Looks good to me. Nice to see large scary comments get removed!

review: Approve
Revision history for this message
Vincent Ladeuil (vila) wrote :
Download full text (8.1 KiB)

I had to merge some refactoring done for bug #392127 so that the 2.4 band-aids stay smaller.

I changed the server.tearDown() into server.shutdown() as that better matches the SocketServer.py methods names.

I'm not particularly happy with having to override server_bind() twice, but that will be solved
with #392127 where the inheritance scheme is a bit different.

I may need to make connect_socket() a bit more reusable but I also plan to make more
test_server bits reusable so that could wait too.
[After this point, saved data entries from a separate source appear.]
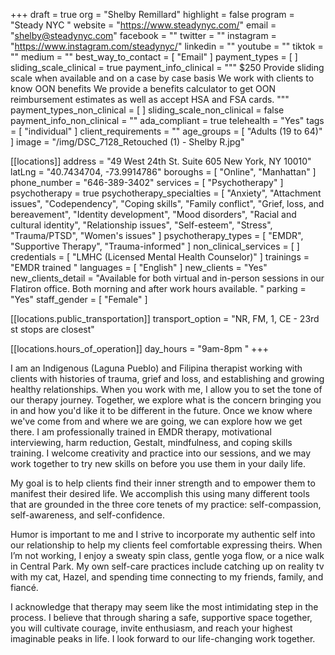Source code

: +++
draft = true
org = "Shelby Remillard"
highlight = false
program = "Steady NYC "
website = "https://www.steadynyc.com/"
email = "shelby@steadynyc.com"
facebook = ""
twitter = ""
instagram = "https://www.instagram.com/steadynyc/"
linkedin = ""
youtube = ""
tiktok = ""
medium = ""
best_way_to_contact = [ "Email" ]
payment_types = [ ]
sliding_scale_clinical = true
payment_info_clinical = """
$250
Provide sliding scale when available and on a case by case basis 
We work with clients to know OON benefits 
We provide a benefits calculator to get OON reimbursement estimates as well as accept HSA and FSA cards. """
payment_types_non_clinical = [ ]
sliding_scale_non_clinical = false
payment_info_non_clinical = ""
ada_compliant = true
telehealth = "Yes"
tags = [ "individual" ]
client_requirements = ""
age_groups = [ "Adults (19 to 64)" ]
image = "/img/DSC_7128_Retouched (1) - Shelby R.jpg"

[[locations]]
address = "49 West 24th St. Suite 605 New York, NY 10010"
latLng = "40.7434704, -73.9914786"
boroughs = [ "Online", "Manhattan" ]
phone_number = "646-389-3402"
services = [ "Psychotherapy" ]
psychotherapy = true
psychotherapy_specialties = [
  "Anxiety",
  "Attachment issues",
  "Codependency",
  "Coping skills",
  "Family conflict",
  "Grief, loss, and bereavement",
  "Identity development",
  "Mood disorders",
  "Racial and cultural identity",
  "Relationship issues",
  "Self-esteem",
  "Stress",
  "Trauma/PTSD",
  "Women's issues"
]
psychotherapy_types = [ "EMDR", "Supportive Therapy", "Trauma-informed" ]
non_clinical_services = [ ]
credentials = [ "LMHC (Licensed Mental Health Counselor)" ]
trainings = "EMDR trained "
languages = [ "English" ]
new_clients = "Yes"
new_clients_detail = "Available for both virtual and in-person sessions in our Flatiron office. Both morning and after work hours available. "
parking = "Yes"
staff_gender = [ "Female" ]

  [[locations.public_transportation]]
  transport_option = "NR, FM, 1, CE - 23rd st stops are closest"

  [[locations.hours_of_operation]]
  day_hours = "9am-8pm "
+++


I am an Indigenous (Laguna Pueblo) and Filipina therapist working with clients with histories of trauma, grief and loss, and establishing and growing healthy relationships. When you work with me, I allow you to set the tone of our therapy journey. Together, we explore what is the concern bringing you in and how you'd like it to be different in the future. Once we know where we've come from and where we are going, we can explore how we get there. I am professionally trained in EMDR therapy, motivational interviewing, harm reduction, Gestalt, mindfulness, and coping skills training. I welcome creativity and practice into our sessions, and we may work together to try new skills on before you use them in your daily life. 

My goal is to help clients find their inner strength and to empower them to manifest their desired life. We accomplish this using many different tools that are grounded in the three core tenets of my practice: self-compassion, self-awareness, and self-confidence. 

Humor is important to me and I strive to incorporate my authentic self into our relationship to help my clients feel comfortable expressing theirs. When I’m not working, I enjoy a sweaty spin class, gentle yoga flow, or a nice walk in Central Park. My own self-care practices include catching up on reality tv with my cat, Hazel, and spending time connecting to my friends, family, and fiancé.

I acknowledge that therapy may seem like the most intimidating step in the process. I believe that through sharing a safe, supportive space together, you will cultivate courage, invite enthusiasm, and reach your highest imaginable peaks in life. I look forward to our life-changing work together.
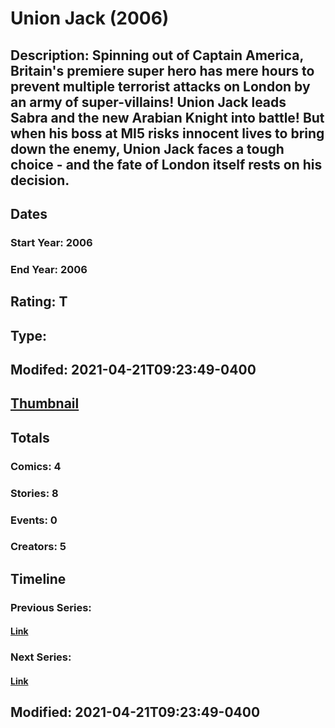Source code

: # Union Jack (2006)
## Description: Spinning out of Captain America, Britain's premiere super hero has mere hours to prevent multiple terrorist attacks on London by an army of super-villains! Union Jack leads Sabra and the new Arabian Knight into battle! But when his boss at MI5 risks innocent lives to bring down the enemy, Union Jack faces a tough choice - and the fate of London itself rests on his decision.
## Dates
### Start Year: 2006
### End Year: 2006
## Rating: T
## Type: 
## Modifed: 2021-04-21T09:23:49-0400
## [Thumbnail](http://i.annihil.us/u/prod/marvel/i/mg/3/40/608026b909aa7.jpg)
## Totals
### Comics: 4
### Stories: 8
### Events: 0
### Creators: 5
## Timeline
### Previous Series: 
#### [Link]()
### Next Series: 
#### [Link]()
## Modified: 2021-04-21T09:23:49-0400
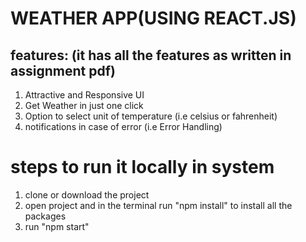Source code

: # WEATHER APP(USING REACT.JS)
## features: (it has all the features as written in assignment pdf)
1. Attractive and Responsive UI
2. Get Weather in just one click 
3. Option to select unit of temperature (i.e celsius or fahrenheit)
4. notifications in case of error (i.e Error Handling)

# steps to run it locally in system

1. clone or download the project 
2. open project and in the terminal run "npm install" to install all the packages
3. run "npm start"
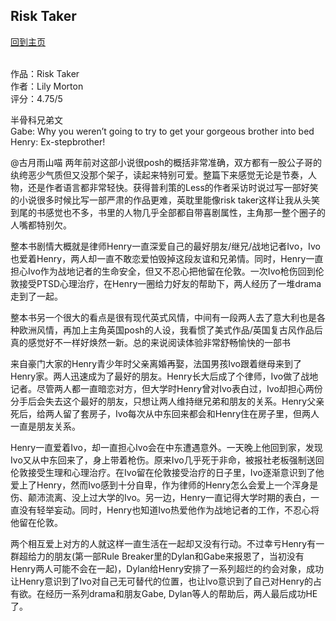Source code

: ## Risk Taker
[回到主页](https://boheme130.github.io/Fiction.git.io/)
<br>
<br>


作品：Risk Taker <br>
作者：Lily Morton <br>
评分：4.75/5 <br>

半骨科兄弟文 <br>
Gabe: Why you weren’t going to try to get your gorgeous brother into bed <br>
Henry: Ex-stepbrother! <br>

@古月雨山喵 两年前对这部小说很posh的概括非常准确，双方都有一股公子哥的纨绔恶少气质但又没那个架子，读起来特别可爱。整篇下来感觉无论是节奏，人物，还是作者语言都非常轻快。获得普利策的Less的作者采访时说过写一部好笑的小说很多时候比写一部严肃的作品更难，英耽里能像risk taker这样让我从头笑到尾的书感觉也不多，书里的人物几乎全部都自带喜剧属性，主角那一整个圈子的人嘴都特别欠。

整本书剧情大概就是律师Henry一直深爱自己的最好朋友/继兄/战地记者Ivo，Ivo也爱着Henry，两人却一直不敢恋爱怕毁掉这段友谊和兄弟情。同时，Henry一直担心Ivo作为战地记者的生命安全，但又不忍心把他留在伦敦。一次Ivo枪伤回到伦敦接受PTSD心理治疗，在Henry一圈给力好友的帮助下，两人经历了一堆drama走到了一起。

整本书另一个很大的看点是很有现代英式风情，中间有一段两人去了意大利也是各种欧洲风情，再加上主角英国posh的人设，我看惯了美式作品/英国复古风作品后真的感觉好不一样好焕然一新。总的来说阅读体验非常舒畅愉快的一部书

来自豪门大家的Henry青少年时父亲离婚再娶，法国男孩Ivo跟着继母来到了Henry家。两人迅速成为了最好的朋友。Henry长大后成了个律师，Ivo做了战地记者。尽管两人都一直暗恋对方，但大学时Henry曾对Ivo表白过，Ivo却担心两份分手后会失去这个最好的朋友，只想让两人维持继兄弟和朋友的关系。Henry父亲死后，给两人留了套房子，Ivo每次从中东回来都会和Henry住在房子里，但两人一直是朋友关系。

Henry一直爱着Ivo，却一直担心Ivo会在中东遭遇意外。一天晚上他回到家，发现Ivo又从中东回来了，身上带着枪伤。原来Ivo几乎死于非命，被报社老板强制送回伦敦接受生理和心理治疗。在Ivo留在伦敦接受治疗的日子里，Ivo逐渐意识到了他爱上了Henry，然而Ivo感到十分自卑，作为律师的Henry怎么会爱上一个浑身是伤、颠沛流离、没上过大学的Ivo。另一边，Henry一直记得大学时期的表白，一直没有轻举妄动。同时，Henry也知道Ivo热爱他作为战地记者的工作，不忍心将他留在伦敦。

两个相互爱上对方的人就这样一直生活在一起却又没有行动。不过幸亏Henry有一群超给力的朋友(第一部Rule Breaker里的Dylan和Gabe来报恩了，当初没有Henry两人可能不会在一起)，Dylan给Henry安排了一系列超烂的约会对象，成功让Henry意识到了Ivo对自己无可替代的位置，也让Ivo意识到了自己对Henry的占有欲。在经历一系列drama和朋友Gabe, Dylan等人的帮助后，两人最后成功HE了。
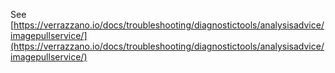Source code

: See [https://verrazzano.io/docs/troubleshooting/diagnostictools/analysisadvice/imagepullservice/](https://verrazzano.io/docs/troubleshooting/diagnostictools/analysisadvice/imagepullservice/)
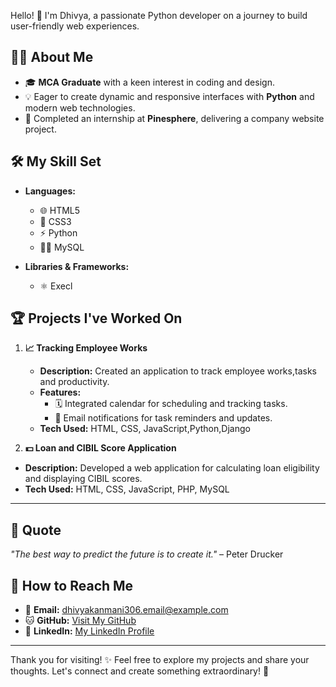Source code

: Hello! 👋 I'm Dhivya, a passionate Python developer on a journey to build user-friendly web experiences.  

## 🧑‍🏫 About Me  
- 🎓 **MCA Graduate** with a keen interest in coding and design.  
- 💡 Eager to create dynamic and responsive interfaces with **Python** and modern web technologies.  
- 🎯 Completed an internship at **Pinesphere**, delivering a company website project.  

## 🛠️ My Skill Set  
- **Languages:**  
  - 🌐 HTML5  
  - 🎨 CSS3  
  - ⚡ Python 
  - 🧑‍💻 MySQL 

- **Libraries & Frameworks:**  
  - ⚛️ Execl
  

## 🏆 Projects I've Worked On  
1. **📈 Tracking Employee Works**  
   - **Description:** Created an application to track employee works,tasks and productivity.
   - **Features:**
       - 🗓️ Integrated calendar for scheduling and tracking tasks.  
       - 📧 Email notifications for task reminders and updates. 
   - **Tech Used:** HTML, CSS, JavaScript,Python,Django

2.  **💵 Loan and CIBIL Score Application**  
   - **Description:** Developed a web application for calculating loan eligibility and displaying CIBIL scores.  
   - **Tech Used:** HTML, CSS, JavaScript, PHP, MySQL   

---

## 🌟 Quote  
*"The best way to predict the future is to create it."* – Peter Drucker  

## 🔗 How to Reach Me  
- 📧 **Email:** dhivyakanmani306.email@example.com  
- 🐱 **GitHub:** [Visit My GitHub](https://github.com/yourusername)  
- 💼 **LinkedIn:** [My LinkedIn Profile](https://www.linkedin.com/in/your-profile)  

---

Thank you for visiting! ✨ Feel free to explore my projects and share your thoughts. Let's connect and create something extraordinary! 🚀
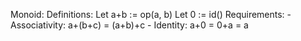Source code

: Monoid:
  Definitions:
    Let a+b := op(a, b)
    Let 0 := id()
  Requirements:
    - Associativity: a+(b+c) = (a+b)+c
    - Identity: a+0 = 0+a = a
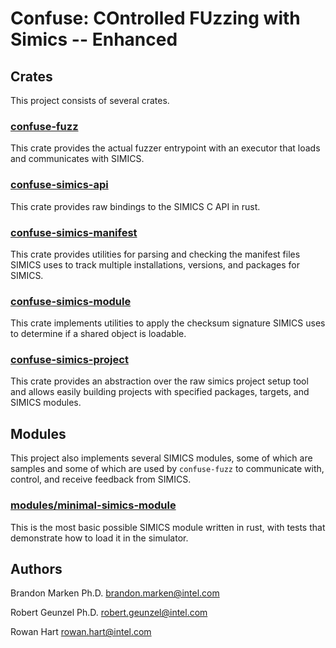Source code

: # Confuse: **CO**ntrolled **FU**zzing with **S**imics -- **E**nhanced

## Crates

This project consists of several crates.

### [confuse-fuzz](./confuse-fuzz/)

This crate provides the actual fuzzer entrypoint with an executor that loads and
communicates with SIMICS.

### [confuse-simics-api](./confuse-simics-api/)

This crate provides raw bindings to the SIMICS C API in rust.

### [confuse-simics-manifest](./confuse-simics-manifest/)

This crate provides utilities for parsing and checking the manifest files SIMICS uses
to track multiple installations, versions, and packages for SIMICS.

### [confuse-simics-module](./confuse-simics-module)

This crate implements utilities to apply the checksum signature SIMICS uses to determine
if a shared object is loadable.

### [confuse-simics-project](./confuse-simics-project/)

This crate provides an abstraction over the raw simics project setup tool and allows
easily building projects with specified packages, targets, and SIMICS modules.

## Modules

This project also implements several SIMICS modules, some of which are samples and some
of which are used by `confuse-fuzz` to communicate with, control, and receive feedback
from SIMICS.

### [modules/minimal-simics-module](./modules/minimal-simics-module/)

This is the most basic possible SIMICS module written in rust, with tests that
demonstrate how to load it in the simulator.


## Authors

Brandon Marken Ph.D.
brandon.marken@intel.com

Robert Geunzel Ph.D.
robert.geunzel@intel.com

Rowan Hart
rowan.hart@intel.com

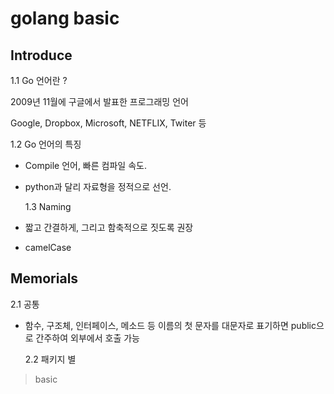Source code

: # golang basic

## Introduce

1.1 Go 언어란 ?

2009년 11월에 구글에서 발표한 프로그래밍 언어

Google, Dropbox, Microsoft, NETFLIX, Twiter 등

1.2 Go 언어의 특징

- Compile 언어, 빠른 컴파일 속도.
- python과 달리 자료형을 정적으로 선언.

  1.3 Naming

- 짧고 간결하게, 그리고 함축적으로 짓도록 권장
- camelCase

## Memorials

2.1 공통

- 함수, 구조체, 인터페이스, 메소드 등 이름의 첫 문자를 대문자로 표기하면 public으로 간주하여 외부에서 호출 가능

  2.2 패키지 별

> basic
Here is the differential diff (but it's ~200 lines while the full one is ~250):
=== modified file 'bzrlib/tests/http_server.py'
--- bzrlib/tests/http_server.py 2009-10-07 10:24:04 +0000
+++ bzrlib/tests/http_server.py 2009-10-08 08:25:53 +0000
@@ -317,27 +317,70 @@
         # the tests cases.
         self.test_case_server = test_case_server
         self._home_dir = test_case_server._home_dir
-
- def tearDown(self):
- """Called to clean-up the server.
-
- Since the server may be (surely is, even) in a blocking listen, we
- shutdown its socket before closing it.
- """
- # The server is listening for a last connection, let's give it:
- try:
- fake_conn = socket.create_connection(self.server_address)
- fake_conn.close()
- except socket.error, e:
- # But ignore connection errors as the point is to unblock the
- # server thread, it may happen that it's not blocked or even not
- # started (when something went wrong during test case setup
- # leading to self.setUp() *not* being called but self.tearDown()
- # still being called)
- pass
-
-
-class TestingHTTPServer(SocketServer.TCPServer, TestingHTTPServerMixin):
+ self.serving = False
+ self.is_shut_down = threading.Event()
+
+ def serve(self):
+ self.serving = True
+ self.is_shut_down.clear()
+ while self.serving:
+ try:
+ # Really a connection but the python framework is generic and
+ # call them requests
+ self.handle_request()
+ except socket.timeout:
+ pass
+ except (socket.error, select.error), e:
+ if e[0] == errno.EBADF:
+ # Starting with python-2.6, handle_request may raise socket
+ # or select exceptions when the server is shut down as we
+ # do.
+ pass
+ else:
+ raise
+ # Let's close the listening socket
+ self.server_close()
+ self.is_shut_down.set()
+
+ def connect_socket(self):
+ msg = "getaddrinfo returns an empty list"
+ for res in socket.getaddrinfo(*self.server_address):
+ af, socktype, proto, canonname, sa = res
+ sock = None
+ try:
+ sock = socket.socket(af, socktype, proto)
+ sock.connect(sa)
+ return sock
+
+ except socket.error, msg:
+ if sock is not None:
+ sock.close()
+ raise socket.error, msg
+
+ def shutdown(self):...

Read more...

Revision history for this message
Andrew Bennetts (spiv) wrote :

+ def connect_socket(self):
+ msg = "getaddrinfo returns an empty list"
+ for res in socket.getaddrinfo(*self.server_address):
[...]
+ except socket.error, msg:
+ if sock is not None:
+ sock.close()
+ raise socket.error, msg
+

"except socket.error, msg" is bogus, especially when "msg" was a string earlier. It's also a bit arbitrary to that if no addresses work that this will raise an error from the last address, rather than the first, or some sort of aggregation.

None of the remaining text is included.